Leadership and personal optimization is not a popularity contest. It is not for the fainthearted. It is for the heavyweights. For the titans of industry. Why am I saying this? As you express more of your native genius, step out into the rare sensational domain of reverence, escalate your ironclad nobility, materialize your virtuoso spellbinding productivity, and scale your personal Mount Everest, you will attract critics, detractors, attention-seekers, and negative-sayers. All coveting to short-circuit your magical feats. You will be criticized, chastised, and perjured. Your sublime intellectual storyline will be conjured, twisted, and disfranchised. Nothing to worry about. These are dark forces of insecurity of the critics. “. . . how do I spot critics so that I protect and cure myself from their venomous spat?” You ask. I am glad you asked this question. Here’s the thing that I wish someone had tipped me off much earlier - a critic is someone you commune with who habitually judges you—awkwardly or harshly—for either holding a different opinion or making a choice that doesn’t align with what they would have done themselves.

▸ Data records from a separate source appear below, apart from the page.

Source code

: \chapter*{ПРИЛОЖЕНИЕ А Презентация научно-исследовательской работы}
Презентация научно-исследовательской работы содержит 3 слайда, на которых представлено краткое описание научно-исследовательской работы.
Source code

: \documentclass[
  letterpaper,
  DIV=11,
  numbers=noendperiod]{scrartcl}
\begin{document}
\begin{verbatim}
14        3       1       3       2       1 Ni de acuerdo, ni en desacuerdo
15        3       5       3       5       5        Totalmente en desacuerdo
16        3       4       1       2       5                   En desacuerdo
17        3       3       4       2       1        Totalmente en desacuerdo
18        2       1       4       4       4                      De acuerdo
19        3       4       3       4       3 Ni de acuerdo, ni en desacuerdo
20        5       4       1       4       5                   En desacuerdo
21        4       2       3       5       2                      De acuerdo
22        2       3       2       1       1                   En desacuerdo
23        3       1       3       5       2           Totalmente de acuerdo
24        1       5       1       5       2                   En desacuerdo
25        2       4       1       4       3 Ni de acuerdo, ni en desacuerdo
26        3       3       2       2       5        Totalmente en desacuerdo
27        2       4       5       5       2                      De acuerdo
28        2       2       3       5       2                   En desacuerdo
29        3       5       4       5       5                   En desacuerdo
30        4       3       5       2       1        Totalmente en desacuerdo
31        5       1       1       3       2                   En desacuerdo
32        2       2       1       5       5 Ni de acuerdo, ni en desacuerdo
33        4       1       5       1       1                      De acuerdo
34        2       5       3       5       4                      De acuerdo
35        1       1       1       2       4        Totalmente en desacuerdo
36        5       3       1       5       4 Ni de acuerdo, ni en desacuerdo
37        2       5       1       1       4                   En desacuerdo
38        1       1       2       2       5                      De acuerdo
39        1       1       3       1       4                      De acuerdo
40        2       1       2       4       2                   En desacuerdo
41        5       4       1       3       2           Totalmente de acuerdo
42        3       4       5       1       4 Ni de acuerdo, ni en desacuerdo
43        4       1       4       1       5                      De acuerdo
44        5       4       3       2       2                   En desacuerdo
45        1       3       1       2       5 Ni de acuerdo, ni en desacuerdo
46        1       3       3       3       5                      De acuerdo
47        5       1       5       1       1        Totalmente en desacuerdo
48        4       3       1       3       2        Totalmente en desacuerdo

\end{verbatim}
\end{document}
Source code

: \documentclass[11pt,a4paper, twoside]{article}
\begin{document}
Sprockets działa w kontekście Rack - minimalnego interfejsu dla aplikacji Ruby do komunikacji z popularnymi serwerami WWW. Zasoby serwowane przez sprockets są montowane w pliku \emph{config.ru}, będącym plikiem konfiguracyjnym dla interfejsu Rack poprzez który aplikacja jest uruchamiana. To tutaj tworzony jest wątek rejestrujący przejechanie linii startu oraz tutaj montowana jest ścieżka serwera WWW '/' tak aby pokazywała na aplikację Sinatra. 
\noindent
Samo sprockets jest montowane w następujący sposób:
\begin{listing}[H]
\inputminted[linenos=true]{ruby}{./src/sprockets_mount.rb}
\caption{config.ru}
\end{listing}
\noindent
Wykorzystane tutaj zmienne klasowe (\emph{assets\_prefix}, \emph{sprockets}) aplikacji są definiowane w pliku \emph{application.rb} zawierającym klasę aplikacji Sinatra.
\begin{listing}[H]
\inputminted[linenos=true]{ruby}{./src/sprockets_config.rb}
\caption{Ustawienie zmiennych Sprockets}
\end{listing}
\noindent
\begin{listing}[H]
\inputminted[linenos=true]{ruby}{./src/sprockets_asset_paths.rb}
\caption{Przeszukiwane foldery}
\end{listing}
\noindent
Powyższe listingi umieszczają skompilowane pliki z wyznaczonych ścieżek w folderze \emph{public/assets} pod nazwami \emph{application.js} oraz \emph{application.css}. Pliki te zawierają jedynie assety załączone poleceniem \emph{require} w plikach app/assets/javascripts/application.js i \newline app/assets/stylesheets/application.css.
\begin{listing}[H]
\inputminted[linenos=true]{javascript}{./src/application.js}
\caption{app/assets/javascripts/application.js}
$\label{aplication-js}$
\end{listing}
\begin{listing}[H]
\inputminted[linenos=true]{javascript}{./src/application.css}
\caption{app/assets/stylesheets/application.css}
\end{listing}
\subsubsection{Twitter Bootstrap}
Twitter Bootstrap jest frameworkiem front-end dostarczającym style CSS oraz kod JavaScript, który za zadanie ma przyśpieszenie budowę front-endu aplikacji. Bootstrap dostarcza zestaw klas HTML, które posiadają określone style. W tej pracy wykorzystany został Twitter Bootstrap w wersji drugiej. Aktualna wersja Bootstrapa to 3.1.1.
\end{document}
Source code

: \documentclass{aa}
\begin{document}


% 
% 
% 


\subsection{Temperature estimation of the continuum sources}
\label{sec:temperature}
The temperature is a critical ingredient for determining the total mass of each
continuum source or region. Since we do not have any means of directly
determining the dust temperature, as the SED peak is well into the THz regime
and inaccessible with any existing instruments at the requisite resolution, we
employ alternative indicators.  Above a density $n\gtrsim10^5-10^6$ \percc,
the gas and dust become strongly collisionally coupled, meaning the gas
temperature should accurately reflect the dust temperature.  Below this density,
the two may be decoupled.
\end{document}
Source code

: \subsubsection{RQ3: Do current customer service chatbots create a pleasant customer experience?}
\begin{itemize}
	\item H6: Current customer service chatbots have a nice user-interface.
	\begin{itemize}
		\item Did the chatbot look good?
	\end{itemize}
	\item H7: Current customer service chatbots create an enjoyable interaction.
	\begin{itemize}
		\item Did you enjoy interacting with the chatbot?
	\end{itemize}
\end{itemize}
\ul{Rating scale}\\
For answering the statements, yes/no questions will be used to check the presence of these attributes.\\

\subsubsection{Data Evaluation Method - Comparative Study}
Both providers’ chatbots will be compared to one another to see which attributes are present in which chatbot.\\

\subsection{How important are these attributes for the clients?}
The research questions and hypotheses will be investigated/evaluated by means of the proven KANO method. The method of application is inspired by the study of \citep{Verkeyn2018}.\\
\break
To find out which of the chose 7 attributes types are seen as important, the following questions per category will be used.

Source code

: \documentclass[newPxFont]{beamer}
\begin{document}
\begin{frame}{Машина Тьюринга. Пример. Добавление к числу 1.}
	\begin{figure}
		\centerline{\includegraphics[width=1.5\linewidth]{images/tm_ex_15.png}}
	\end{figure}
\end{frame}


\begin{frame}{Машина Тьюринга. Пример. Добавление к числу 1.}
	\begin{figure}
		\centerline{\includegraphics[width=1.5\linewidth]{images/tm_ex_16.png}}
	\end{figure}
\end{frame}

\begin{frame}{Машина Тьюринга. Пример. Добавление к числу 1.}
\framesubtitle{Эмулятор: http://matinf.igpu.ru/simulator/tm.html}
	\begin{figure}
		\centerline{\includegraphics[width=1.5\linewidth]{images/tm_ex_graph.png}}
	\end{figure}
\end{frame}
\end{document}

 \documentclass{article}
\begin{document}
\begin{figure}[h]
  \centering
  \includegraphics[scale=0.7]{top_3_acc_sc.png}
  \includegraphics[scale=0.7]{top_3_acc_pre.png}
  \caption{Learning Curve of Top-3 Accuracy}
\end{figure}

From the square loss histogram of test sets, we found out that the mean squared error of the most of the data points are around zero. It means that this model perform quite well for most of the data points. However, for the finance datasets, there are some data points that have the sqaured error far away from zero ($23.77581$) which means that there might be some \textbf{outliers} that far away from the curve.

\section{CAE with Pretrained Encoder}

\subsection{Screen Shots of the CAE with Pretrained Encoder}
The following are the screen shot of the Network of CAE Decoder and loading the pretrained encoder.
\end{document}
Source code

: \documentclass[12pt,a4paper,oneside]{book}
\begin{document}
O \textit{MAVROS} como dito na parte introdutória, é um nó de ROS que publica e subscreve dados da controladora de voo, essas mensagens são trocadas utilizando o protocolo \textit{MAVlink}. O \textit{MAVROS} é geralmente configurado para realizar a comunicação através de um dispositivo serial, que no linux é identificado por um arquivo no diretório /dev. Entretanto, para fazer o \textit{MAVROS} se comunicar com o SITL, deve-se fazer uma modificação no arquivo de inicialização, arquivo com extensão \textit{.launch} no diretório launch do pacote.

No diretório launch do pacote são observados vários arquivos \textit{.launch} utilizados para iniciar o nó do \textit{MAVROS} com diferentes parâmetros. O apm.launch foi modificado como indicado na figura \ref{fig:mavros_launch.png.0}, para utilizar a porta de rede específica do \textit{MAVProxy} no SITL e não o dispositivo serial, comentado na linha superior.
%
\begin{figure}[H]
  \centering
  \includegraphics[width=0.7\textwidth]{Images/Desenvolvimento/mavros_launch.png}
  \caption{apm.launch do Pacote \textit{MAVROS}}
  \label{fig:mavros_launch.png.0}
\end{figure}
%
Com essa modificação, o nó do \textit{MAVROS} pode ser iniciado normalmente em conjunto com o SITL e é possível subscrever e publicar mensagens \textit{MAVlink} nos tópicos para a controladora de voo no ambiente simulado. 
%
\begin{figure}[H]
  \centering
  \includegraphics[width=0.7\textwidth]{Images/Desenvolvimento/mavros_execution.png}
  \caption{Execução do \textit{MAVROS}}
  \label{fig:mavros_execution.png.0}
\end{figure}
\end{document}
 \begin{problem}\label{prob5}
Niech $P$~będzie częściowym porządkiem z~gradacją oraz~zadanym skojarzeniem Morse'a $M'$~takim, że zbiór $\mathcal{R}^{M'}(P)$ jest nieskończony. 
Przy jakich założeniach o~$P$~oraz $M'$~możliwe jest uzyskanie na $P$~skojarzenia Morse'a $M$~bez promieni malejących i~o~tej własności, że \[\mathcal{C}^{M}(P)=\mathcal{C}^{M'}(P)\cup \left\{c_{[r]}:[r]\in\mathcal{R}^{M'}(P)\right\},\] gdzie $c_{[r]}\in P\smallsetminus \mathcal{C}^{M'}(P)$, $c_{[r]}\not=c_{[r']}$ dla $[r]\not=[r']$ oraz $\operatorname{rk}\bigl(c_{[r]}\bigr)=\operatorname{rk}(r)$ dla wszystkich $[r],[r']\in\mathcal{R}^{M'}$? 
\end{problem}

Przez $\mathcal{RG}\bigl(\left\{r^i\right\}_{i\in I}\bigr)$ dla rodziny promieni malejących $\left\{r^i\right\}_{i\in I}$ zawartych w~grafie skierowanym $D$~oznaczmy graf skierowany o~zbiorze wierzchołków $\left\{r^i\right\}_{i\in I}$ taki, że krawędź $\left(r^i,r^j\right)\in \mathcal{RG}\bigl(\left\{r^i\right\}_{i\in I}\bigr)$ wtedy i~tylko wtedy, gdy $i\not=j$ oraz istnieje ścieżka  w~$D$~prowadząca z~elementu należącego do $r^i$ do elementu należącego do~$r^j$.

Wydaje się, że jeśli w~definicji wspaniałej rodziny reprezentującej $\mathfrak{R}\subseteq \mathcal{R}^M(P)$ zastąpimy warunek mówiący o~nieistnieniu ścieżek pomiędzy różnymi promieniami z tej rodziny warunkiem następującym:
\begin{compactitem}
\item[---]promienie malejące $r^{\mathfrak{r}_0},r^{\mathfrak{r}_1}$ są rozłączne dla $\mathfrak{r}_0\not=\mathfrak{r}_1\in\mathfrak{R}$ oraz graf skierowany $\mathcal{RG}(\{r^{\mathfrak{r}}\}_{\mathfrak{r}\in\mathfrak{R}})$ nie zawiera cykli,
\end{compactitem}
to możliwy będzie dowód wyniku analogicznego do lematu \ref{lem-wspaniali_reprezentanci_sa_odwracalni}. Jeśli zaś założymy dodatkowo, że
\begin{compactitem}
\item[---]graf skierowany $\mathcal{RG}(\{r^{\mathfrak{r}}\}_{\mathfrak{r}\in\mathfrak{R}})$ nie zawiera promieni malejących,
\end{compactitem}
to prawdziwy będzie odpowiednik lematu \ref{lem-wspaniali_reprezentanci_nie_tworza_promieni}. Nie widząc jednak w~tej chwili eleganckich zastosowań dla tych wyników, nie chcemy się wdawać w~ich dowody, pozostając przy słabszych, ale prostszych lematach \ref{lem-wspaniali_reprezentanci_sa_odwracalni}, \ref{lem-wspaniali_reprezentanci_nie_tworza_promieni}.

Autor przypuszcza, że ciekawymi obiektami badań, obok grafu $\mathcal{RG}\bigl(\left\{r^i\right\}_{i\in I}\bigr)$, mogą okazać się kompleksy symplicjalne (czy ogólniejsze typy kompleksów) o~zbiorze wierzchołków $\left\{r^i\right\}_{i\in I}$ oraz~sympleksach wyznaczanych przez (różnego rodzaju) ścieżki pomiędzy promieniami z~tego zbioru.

You probably know or have come across someone in your orbit, who habitually belittles everything that others do. Someone who always opposes others vehemently as if there is a coveted trophy for a reward. You register a well-deserved achievement - they have eight that are ten times better. It is as if they memorized the lyrics of Jamaican reggae star Peter Tosh’s famous song, I am the Toughest ‘. . . anything you can do, I can do better. And I can do what you cannot do. You will never try to do what I do. I am the toughest . . .” They always try to find fault and obliterate anything that others do. You see a perfect partner for a relationship - they disapprove of your choice. You land a dream job - they tell the world 101 reasons why you are not qualified and why the job is not suitable for you. You develop a code for your company that will revolutionize the market and decimate the competition in your collective favor - they throw spanners in the works. You invite them to a birthday party, and they despise the occasion. When you celebrate how far you have risen, they hastily grab the limelight to remind you how far you are yet to go.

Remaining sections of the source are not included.